What is the angle between <3 , -2 , 7 >  and  < 5, -3 , 2 > ?

Apr 22, 2017

the angle is approximately 43.86 degrees

Explanation:

The formula for finding the angle between vectors is:

$\vec{v} \cdot \vec{u} = | \vec{v} | \times | \vec{u} | \cos \theta$, where $\vec{v} \cdot \vec{u}$ is the dot product of the two vectors, and $| \vec{v} |$ and $| \vec{u} |$ are the magnitudes of the two vectors.

So first we need to find the dot product of the two vectors.

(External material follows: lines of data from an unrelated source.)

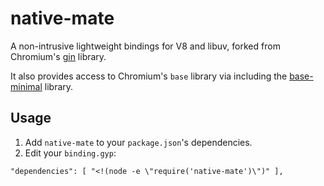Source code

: # native-mate

A non-intrusive lightweight bindings for V8 and libuv, forked from Chromium's
[gin](https://code.google.com/p/chromium/codesearch#chromium/src/gin/README)
library.

It also provides access to Chromium's `base` library via including the
[base-minimal](https://github.com/zcbenz/base-minimal) library.

## Usage

1. Add `native-mate` to your `package.json`'s dependencies.
2. Edit your `binding.gyp`:
  ```gyp
  "dependencies": [ "<!(node -e \"require('native-mate')\")" ],
  ```
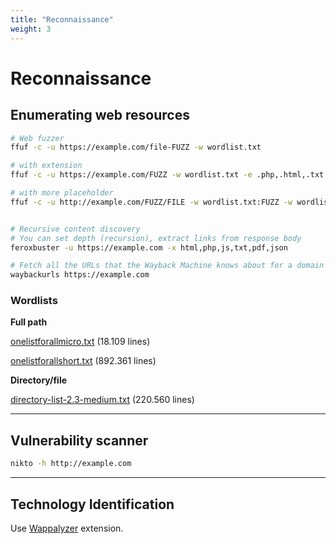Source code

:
 ```yaml
---
title: "Reconnaissance"
weight: 3
---
```


# Reconnaissance

## Enumerating web resources

```sh
# Web fuzzer 
ffuf -c -u https://example.com/file-FUZZ -w wordlist.txt

# with extension
ffuf -c -u https://example.com/FUZZ -w wordlist.txt -e .php,.html,.txt

# with more placeholder
ffuf -c -u http://example.com/FUZZ/FILE -w wordlist.txt:FUZZ -w wordlist2.txt:FILE 


# Recursive content discovery
# You can set depth (recursion), extract links from response body
feroxbuster -u https://example.com -x html,php,js,txt,pdf,json

# Fetch all the URLs that the Wayback Machine knows about for a domain
waybackurls https://example.com
```

### Wordlists

**Full path**

[onelistforallmicro.txt](https://github.com/six2dez/OneListForAll/blob/main/onelistforallmicro.txt) (18.109 lines)

[onelistforallshort.txt](https://github.com/six2dez/OneListForAll/blob/main/onelistforallshort.txt) (892.361 lines)

**Directory/file**

[directory-list-2.3-medium.txt](https://github.com/daviddias/node-dirbuster/blob/master/lists/directory-list-2.3-medium.txt) (220.560 lines)

---

## Vulnerability scanner

```sh
nikto -h http://example.com
```

---

## Technology Identification

Use [Wappalyzer](https://www.wappalyzer.com/) extension.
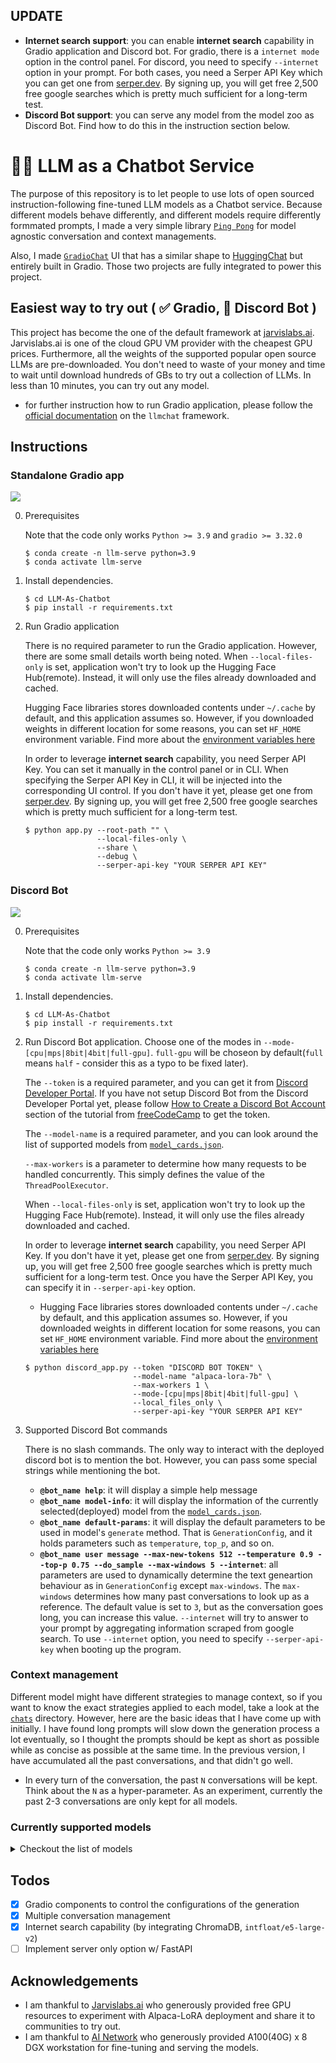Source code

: ## UPDATE
- **Internet search support**: you can enable **internet search** capability in Gradio application and Discord bot. For gradio, there is a `internet mode` option in the control panel. For discord, you need to specify `--internet` option in your prompt. For both cases, you need a Serper API Key which you can get one from [serper.dev](https://serper.dev/). By signing up, you will get free 2,500 free google searches which is pretty much sufficient for a long-term test.
- **Discord Bot support**: you can serve any model from the model zoo as Discord Bot. Find how to do this in the instruction section below.

# 💬🚀 LLM as a Chatbot Service

The purpose of this repository is to let people to use lots of open sourced instruction-following fine-tuned LLM models as a Chatbot service. Because different models behave differently, and different models require differently formmated prompts, I made a very simple library [`Ping Pong`](https://github.com/deep-diver/PingPong) for model agnostic conversation and context managements. 

Also, I made [`GradioChat`](https://github.com/deep-diver/gradio-chat) UI that has a similar shape to [HuggingChat](https://huggingface.co/chat/) but entirely built in Gradio. Those two projects are fully integrated to power this project. 

## Easiest way to try out ( ✅ Gradio, 🚧 Discord Bot )

This project has become the one of the default framework at [jarvislabs.ai](https://jarvislabs.ai/). Jarvislabs.ai is one of the cloud GPU VM provider with the cheapest GPU prices. Furthermore, all the weights of the supported popular open source LLMs are pre-downloaded. You don't need to waste of your money and time to wait until download hundreds of GBs to try out a collection of LLMs. In less than 10 minutes, you can try out any model. 
- for further instruction how to run Gradio application, please follow the [official documentation](https://jarvislabs.ai/docs/llmchat) on the `llmchat` framework.

## Instructions

### Standalone Gradio app

![](https://i.ibb.co/gW7yKj9/2023-05-26-3-31-06.png)

0. Prerequisites

    Note that the code only works `Python >= 3.9` and `gradio >= 3.32.0`

    ```console
    $ conda create -n llm-serve python=3.9
    $ conda activate llm-serve
    ```

1. Install dependencies. 
    ```console
    $ cd LLM-As-Chatbot
    $ pip install -r requirements.txt
    ```

2. Run Gradio application

    There is no required parameter to run the Gradio application. However, there are some small details worth being noted. When `--local-files-only` is set, application won't try to look up the Hugging Face Hub(remote). Instead, it will only use the files already downloaded and cached.

    Hugging Face libraries stores downloaded contents under `~/.cache` by default, and this application assumes so. However, if you downloaded weights in different location for some reasons, you can set `HF_HOME` environment variable. Find more about the [environment variables here](https://huggingface.co/docs/huggingface_hub/package_reference/environment_variables)

   In order to leverage **internet search** capability, you need Serper API Key. You can set it manually in the control panel or in CLI. When specifying the Serper API Key in CLI, it will be injected into the corresponding UI control. If you don't have it yet, please get one from [serper.dev](https://serper.dev/). By signing up, you will get free 2,500 free google searches which is pretty much sufficient for a long-term test.

    ```console
    $ python app.py --root-path "" \
                    --local-files-only \
                    --share \
                    --debug \
                    --serper-api-key "YOUR SERPER API KEY"
    ```

### Discord Bot

![](https://i.ibb.co/vzB4ftQ/Screenshot-2023-07-04-at-11-20-06-PM-1.png)

0. Prerequisites

    Note that the code only works `Python >= 3.9` 

    ```console
    $ conda create -n llm-serve python=3.9
    $ conda activate llm-serve
    ```

1. Install dependencies. 
    ```console
    $ cd LLM-As-Chatbot
    $ pip install -r requirements.txt
    ```

2. Run Discord Bot application. Choose one of the modes in `--mode-[cpu|mps|8bit|4bit|full-gpu]`. `full-gpu` will be choseon by default(`full` means `half` - consider this as a typo to be fixed later).

    The `--token` is a required parameter, and you can get it from [Discord Developer Portal](https://discord.com/developers/docs/intro). If you have not setup Discord Bot from the Discord Developer Portal yet, please follow [How to Create a Discord Bot Account](https://www.freecodecamp.org/news/create-a-discord-bot-with-python/) section of the tutorial from [freeCodeCamp](https://www.freecodecamp.org/) to get the token.

    The `--model-name` is a required parameter, and you can look around the list of supported models from [`model_cards.json`](https://github.com/deep-diver/LLM-As-Chatbot/blob/main/model_cards.json).

    `--max-workers` is a parameter to determine how many requests to be handled concurrently. This simply defines the value of the `ThreadPoolExecutor`.

    When `--local-files-only` is set, application won't try to look up the Hugging Face Hub(remote). Instead, it will only use the files already downloaded and cached.

   In order to leverage **internet search** capability, you need Serper API Key. If you don't have it yet, please get one from [serper.dev](https://serper.dev/). By signing up, you will get free 2,500 free google searches which is pretty much sufficient for a long-term test. Once you have the Serper API Key, you can specify it in `--serper-api-key` option.
   
    - Hugging Face libraries stores downloaded contents under `~/.cache` by default, and this application assumes so. However, if you downloaded weights in different location for some reasons, you can set `HF_HOME` environment variable. Find more about the [environment variables here](https://huggingface.co/docs/huggingface_hub/package_reference/environment_variables)    

    ```console
    $ python discord_app.py --token "DISCORD BOT TOKEN" \
                            --model-name "alpaca-lora-7b" \
                            --max-workers 1 \
                            --mode-[cpu|mps|8bit|4bit|full-gpu] \
                            --local_files_only \
                            --serper-api-key "YOUR SERPER API KEY"
    ```

4. Supported Discord Bot commands

    There is no slash commands. The only way to interact with the deployed discord bot is to mention the bot. However, you can pass some special strings while mentioning the bot.

    - **`@bot_name help`**: it will display a simple help message
    - **`@bot_name model-info`**: it will display the information of the currently selected(deployed) model from the [`model_cards.json`](https://github.com/deep-diver/LLM-As-Chatbot/blob/main/model_cards.json).
    - **`@bot_name default-params`**: it will display the default parameters to be used in model's `generate` method. That is `GenerationConfig`, and it holds parameters such as `temperature`, `top_p`, and so on.
    - **`@bot_name user message --max-new-tokens 512 --temperature 0.9 --top-p 0.75 --do_sample --max-windows 5 --internet`**: all parameters are used to dynamically determine the text geneartion behaviour as in `GenerationConfig` except `max-windows`. The `max-windows` determines how many past conversations to look up as a reference. The default value is set to `3`, but as the conversation goes long, you can increase this value. `--internet` will try to answer to your prompt by aggregating information scraped from google search. To use `--internet` option, you need to specify `--serper-api-key` when booting up the program.

### Context management

Different model might have different strategies to manage context, so if you want to know the exact strategies applied to each model, take a look at the [`chats`](https://github.com/deep-diver/LLM-As-Chatbot/tree/main/chats) directory. However, here are the basic ideas that I have come up with initially. I have found long prompts will slow down the generation process a lot eventually, so I thought the prompts should be kept as short as possible while as concise as possible at the same time. In the previous version, I have accumulated all the past conversations, and that didn't go well.

- In every turn of the conversation, the past `N` conversations will be kept. Think about the `N` as a hyper-parameter. As an experiment, currently the past 2-3 conversations are only kept for all models.

### Currently supported models

<details><summary>Checkout the list of models</summary>

  - [tloen/alpaca-lora-7b](https://huggingface.co/tloen/alpaca-lora-7b): the original 7B Alpaca-LoRA checkpoint by tloen (updated by 4/4/2022)
  - [LLMs/Alpaca-LoRA-7B-elina](https://huggingface.co/LLMs/Alpaca-LoRA-7B-elina): the 7B Alpaca-LoRA checkpoint by Chansung (updated by 5/1/2022)
  - [LLMs/Alpaca-LoRA-13B-elina](https://huggingface.co/LLMs/Alpaca-LoRA-13B-elina): the 13B Alpaca-LoRA checkpoint by Chansung (updated by 5/1/2022)
  - [LLMs/Alpaca-LoRA-30B-elina](https://huggingface.co/LLMs/Alpaca-LoRA-30B-elina): the 30B Alpaca-LoRA checkpoint by Chansung (updated by 5/1/2022)
  - [LLMs/Alpaca-LoRA-65B-elina](https://huggingface.co/LLMs/Alpaca-LoRA-65B-elina): the 65B Alpaca-LoRA checkpoint by Chansung (updated by 5/1/2022)
  - [LLMs/AlpacaGPT4-LoRA-7B-elina](https://huggingface.co/LLMs/AlpacaGPT4-LoRA-7B-elina): the 7B Alpaca-LoRA checkpoint trained on GPT4 generated Alpaca style dataset by Chansung (updated by 5/1/2022)
  - [LLMs/AlpacaGPT4-LoRA-13B-elina](https://huggingface.co/LLMs/AlpacaGPT4-LoRA-13B-elina): the 13B Alpaca-LoRA checkpoint trained on GPT4 generated Alpaca style dataset by Chansung (updated by 5/1/2022)
  - [stabilityai/stablelm-tuned-alpha-7b](https://huggingface.co/stabilityai/stablelm-tuned-alpha-7b): StableLM based fine-tuned model
  - [beomi/KoAlpaca-Polyglot-12.8B](https://huggingface.co/beomi/KoAlpaca-Polyglot-12.8B): [Polyglot](https://github.com/EleutherAI/polyglot) based Alpaca style instruction fine-tuned model
  - [declare-lab/flan-alpaca-xl](https://huggingface.co/declare-lab/flan-alpaca-xl): Flan XL(3B) based Alpaca style instruction fine-tuned model.
  - [declare-lab/flan-alpaca-xxl](https://huggingface.co/declare-lab/flan-alpaca-xxl): Flan XXL(11B) based Alpaca style instruction fine-tuned model.
  - [OpenAssistant/stablelm-7b-sft-v7-epoch-3](https://huggingface.co/OpenAssistant/stablelm-7b-sft-v7-epoch-3): StableLM(7B) based OpenAssistant's oasst1 instruction fine-tuned model.
  - [Writer/camel-5b-hf](https://huggingface.co/Writer/camel-5b-hf): Palmyra-base based instruction fine-tuned model. The foundation model and the data are from its creator, [Writer](https://dev.writer.com).
  - [lmsys/fastchat-t5-3b-v1.0](https://huggingface.co/lmsys/fastchat-t5-3b-v1.0): T5(3B) based Vicuna style instruction fine-tuned model on SharedGPT by [lm-sys](https://github.com/lm-sys/FastChat) 
  - [LLMs/Stable-Vicuna-13B](https://huggingface.co/LLMs/Stable-Vicuna-13B): Stable Vicuna(13B) from Carpel AI and Stability AI. This is not a delta weight, so use it at your own risk. I will make this repo as private soon and add Hugging Face token field.
  - [LLMs/Vicuna-7b-v1.1](https://huggingface.co/LLMs/Vicuna-7b-v1.1): Vicuna(7B) from FastChat. This is not a delta weight, so use it at your own risk. I will make this repo as private soon and add Hugging Face token field.
  - [LLMs/Vicuna-7b-v1.3](https://huggingface.co/lmsys/vicuna-7b-v1.3)
  - [LLMs/Vicuna-13b-v1.1](https://huggingface.co/LLMs/Vicuna-13b-v1.1): Vicuna(13B) from FastChat. This is not a delta weight, so use it at your own risk. I will make this repo as private soon and add Hugging Face token field.
  - [LLMs/Vicuna-13b-v1.3](https://huggingface.co/lmsys/vicuna-13b-v1.3)
  - [LLMs/Vicuna-33b-v1.3](https://huggingface.co/lmsys/vicuna-33b-v1.3)
  - [togethercomputer/RedPajama-INCITE-Chat-7B-v0.1](https://huggingface.co/togethercomputer/RedPajama-INCITE-Chat-7B-v0.1): RedPajama INCITE Chat(7B) from Together.
  - [mosaicml/mpt-7b-chat](https://huggingface.co/mosaicml/mpt-7b-chat): MPT-7B from MOSAIC ML.
  - [mosaicml/mpt-30b-chat](https://huggingface.co/mosaicml/mpt-30b-chat): MPT-30B from MOSAIC ML.
  - [teknium/llama-deus-7b-v3-lora](https://huggingface.co/teknium/llama-deus-7b-v3-lora): LLaMA 7B based Alpaca style instruction fine-tuned model. The only difference between Alpaca is that this model is fine-tuned on more data including Alpaca dataset, GPTeacher, General Instruct, Code Instruct, Roleplay Instruct, Roleplay V2 Instruct, GPT4-LLM Uncensored, Unnatural Instructions, WizardLM Uncensored, CamelAI's 20k Biology, 20k Physics, 20k Chemistry, 50k Math GPT4 Datasets, and CodeAlpaca
  - [HuggingFaceH4/starchat-alpha](https://huggingface.co/HuggingFaceH4/starchat-alpha): Starcoder 15.5B based instruction fine-tuned model. This model is particularly good at answering questions about coding. 
  - [HuggingFaceH4/starchat-beta](https://huggingface.co/HuggingFaceH4/starchat-beta): Starcoder 15.5B based instruction fine-tuned model. This model is particularly good at answering questions about coding.
  - [LLMs/Vicuna-LoRA-EvolInstruct-7B](https://huggingface.co/LLMs/Vicuna-LoRA-EvolInstruct-7B): LLaMA 7B based Vicuna style instruction fine-tuned model. The dataset to fine-tune this model is from WizardLM's Evol Instruction dataset.
  - [LLMs/Vicuna-LoRA-EvolInstruct-13B](https://huggingface.co/LLMs/Vicuna-LoRA-EvolInstruct-13B): LLaMA 13B based Vicuna style instruction fine-tuned model. The dataset to fine-tune this model is from WizardLM's Evol Instruction dataset.
  - [project-baize/baize-v2-7b](https://huggingface.co/project-baize/baize-v2-7b): LLaMA 7B based Baize
  - [project-baize/baize-v2-13b](https://huggingface.co/project-baize/baize-v2-7b): LLaMA 13B based Baize
  - [timdettmers/guanaco-7b](https://huggingface.co/timdettmers/guanaco-7b): LLaMA 7B based Guanaco which is fine-tuned on OASST1 dataset with QLoRA techniques introduced in "QLoRA: Efficient Finetuning of Quantized LLMs" paper. 
  - [timdettmers/guanaco-13b](https://huggingface.co/timdettmers/guanaco-13b): LLaMA 13B based Guanaco which is fine-tuned on OASST1 dataset with QLoRA techniques introduced in "QLoRA: Efficient Finetuning of Quantized LLMs" paper.
  - [timdettmers/guanaco-33b-merged](https://huggingface.co/timdettmers/guanaco-33b-merged): LLaMA 30B based Guanaco which is fine-tuned on OASST1 dataset with QLoRA techniques introduced in "QLoRA: Efficient Finetuning of Quantized LLMs" paper.
  - [tiiuae/falcon-7b-instruct](https://huggingface.co/tiiuae/falcon-7b-instruct): Falcon 7B based instruction fine-tuned model on Baize, GPT4All, GPTeacher, and RefinedWeb-English datasets.
  - [tiiuae/falcon-40b-instruct](https://huggingface.co/tiiuae/falcon-40b-instruct): Falcon 40B based instruction fine-tuned model on Baize and RefinedWeb-English datasets.
  - [LLMs/WizardLM-13B-V1.0](https://huggingface.co/LLMs/WizardLM-13B-V1.0)
  - [LLMs/WizardLM-30B-V1.0](https://huggingface.co/LLMs/WizardLM-30B-V1.0)
  - [ehartford/Wizard-Vicuna-13B-Uncensored](https://huggingface.co/ehartford/Wizard-Vicuna-13B-Uncensored)
  - [ehartford/Wizard-Vicuna-30B-Uncensored](https://huggingface.co/ehartford/Wizard-Vicuna-30B-Uncensored)
  - [ehartford/samantha-7b](https://huggingface.co/ehartford/samantha-7b)
  - [ehartford/samantha-13b](https://huggingface.co/ehartford/samantha-13b)
  - [ehartford/samantha-33b](https://huggingface.co/ehartford/samantha-33b)
  - [CalderaAI/30B-Lazarus](https://huggingface.co/CalderaAI/30B-Lazarus)
  - [elinas/chronos-13b](https://huggingface.co/elinas/chronos-13b)
  - [elinas/chronos-33b](https://huggingface.co/elinas/chronos-33b)
  - [WizardLM/WizardCoder-15B-V1.0](https://huggingface.co/WizardLM/WizardCoder-15B-V1.0)
  - [ehartford/WizardLM-Uncensored-Falcon-7b](https://huggingface.co/ehartford/WizardLM-Uncensored-Falcon-7b)
  - [ehartford/WizardLM-Uncensored-Falcon-40b](https://huggingface.co/ehartford/WizardLM-Uncensored-Falcon-40b)

</details>

## Todos

- [X] Gradio components to control the configurations of the generation
- [X] Multiple conversation management
- [X] Internet search capability (by integrating ChromaDB, `intfloat/e5-large-v2`)
- [ ] Implement server only option w/ FastAPI

## Acknowledgements

- I am thankful to [Jarvislabs.ai](https://jarvislabs.ai/) who generously provided free GPU resources to experiment with Alpaca-LoRA deployment and share it to communities to try out.
- I am thankful to [AI Network](https://www.ainetwork.ai) who generously provided A100(40G) x 8 DGX workstation for fine-tuning and serving the models.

The dot product can be found simply adding up each corresponding element: $3 \times 5 + \left(- 2\right) \times \left(- 3\right) + 7 \times 2 = 15 + 6 + 14 = 35$

The magnitude can be found by square rooting the sum of the squares of the elements of a vector.

Magnitude of $| \vec{v} |$: $\sqrt{{\left(3\right)}^{2} + {\left(- 2\right)}^{2} + {\left(7\right)}^{2}} = \sqrt{9 + 4 + 49} = \sqrt{62}$

Magnitude of $| \vec{u} |$: $\sqrt{{\left(5\right)}^{2} + {\left(- 3\right)}^{2} + {\left(2\right)}^{2}} = \sqrt{25 + 9 + 4} = \sqrt{38}$

So now we have:
$35 = \sqrt{62} \times \sqrt{38} \cos \theta$
$\cos \theta = \frac{35}{\sqrt{62} \times \sqrt{38}}$
$\theta = {\cos}^{-} 1 \left(\frac{35}{\sqrt{62} \times \sqrt{38}}\right)$
That, according to the calculator, equals to 43.86.

Alternatively, you can use the sine formula, which utilizes the cross product instead of the dot product, and it is slight more complicated.